Epilepsy as a dynamic disease: Toward actionable, individualized seizure risk prediction.

Abstract

The current definition of epilepsy allows diagnosis after a single unprovoked seizure if the estimated 10-year recurrence risk is ≥60%. While this framework is grounded in epidemiological evidence, it does not align with the shorter time horizons that guide many clinical and personal decisions. In acquired epilepsies, such as those following stroke, traumatic brain injury, or CNS infections, most recurrences occur within 1-2 years, with risk declining sharply thereafter. This temporal clustering challenges the use of static, long-term risk thresholds in isolation.

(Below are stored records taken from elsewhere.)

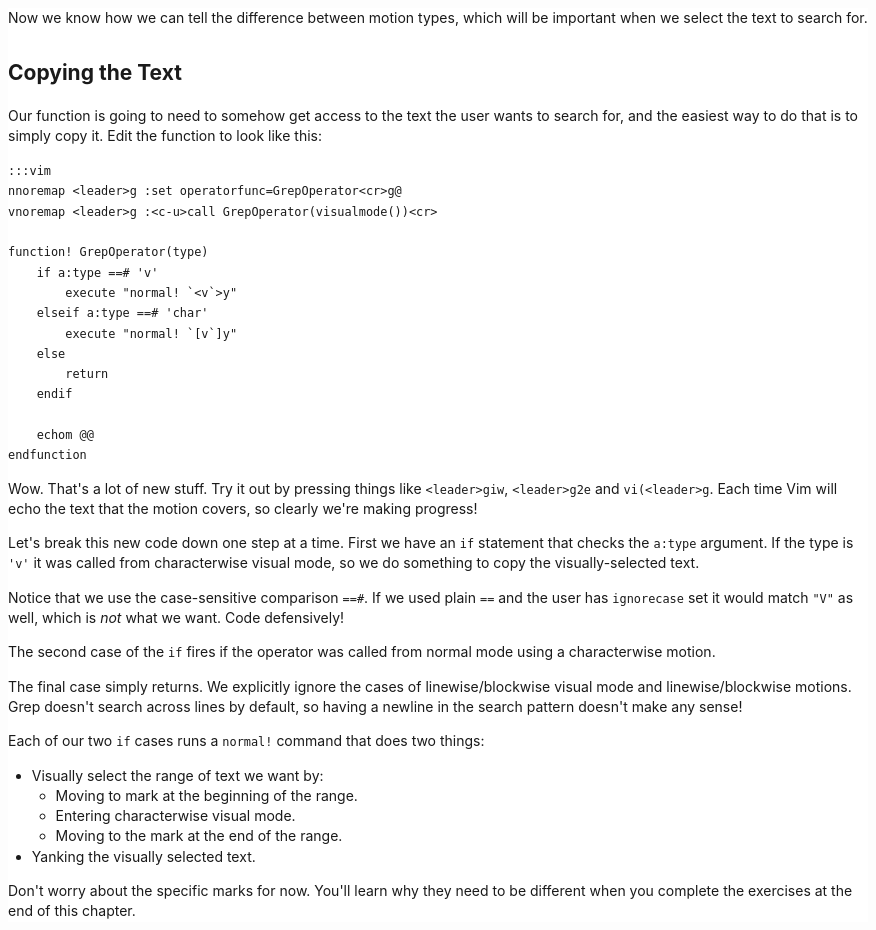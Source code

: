 Now we know how we can tell the difference between motion types, which will be
important when we select the text to search for.

Copying the Text
----------------

Our function is going to need to somehow get access to the text the user wants
to search for, and the easiest way to do that is to simply copy it.  Edit the
function to look like this:

    :::vim
    nnoremap <leader>g :set operatorfunc=GrepOperator<cr>g@
    vnoremap <leader>g :<c-u>call GrepOperator(visualmode())<cr>
    
    function! GrepOperator(type)
        if a:type ==# 'v'
            execute "normal! `<v`>y"
        elseif a:type ==# 'char'
            execute "normal! `[v`]y"
        else
            return
        endif
    
        echom @@
    endfunction

Wow.  That's a lot of new stuff.  Try it out by pressing things like
`<leader>giw`, `<leader>g2e` and `vi(<leader>g`.  Each time Vim will echo the
text that the motion covers, so clearly we're making progress!

Let's break this new code down one step at a time.  First we have an `if`
statement that checks the `a:type` argument.  If the type is `'v'` it was called
from characterwise visual mode, so we do something to copy the visually-selected
text.

Notice that we use the case-sensitive comparison `==#`.  If we used plain `==`
and the user has `ignorecase` set it would match `"V"` as well, which is *not*
what we want.  Code defensively!

The second case of the `if` fires if the operator was called from normal mode
using a characterwise motion.

The final case simply returns.  We explicitly ignore the cases of
linewise/blockwise visual mode and linewise/blockwise motions.  Grep doesn't
search across lines by default, so having a newline in the search pattern
doesn't make any sense!

Each of our two `if` cases runs a `normal!` command that does two
things:

* Visually select the range of text we want by:
    * Moving to mark at the beginning of the range.
    * Entering characterwise visual mode.
    * Moving to the mark at the end of the range.
* Yanking the visually selected text.

Don't worry about the specific marks for now.  You'll learn why they need to be
different when you complete the exercises at the end of this chapter.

Dynamic tools, such as the Chance of an Occurrence of a Seizure in the Next Year (COSY) and validated prognostic models (e.g., SeLECT, CAVE, RISE), offer recalculable, near-term estimates that reflect evolving patient status. These metrics can improve communication, inform treatment thresholds through Number Needed to Treat (NNT) calculations, and enhance clinical trial recruitment by targeting periods of highest risk. However, barriers remain, including limited integration into guidelines, gaps in external validation, and the "Oedipus effect," where probabilistic predictions influence patient behavior, treatment decisions, and research outcomes. Incorporating individualized, time-sensitive risk prediction into clinical frameworks may better align diagnostic definitions with patient needs, reduce overtreatment, and optimize both everyday care and research in epilepsy prevention and management.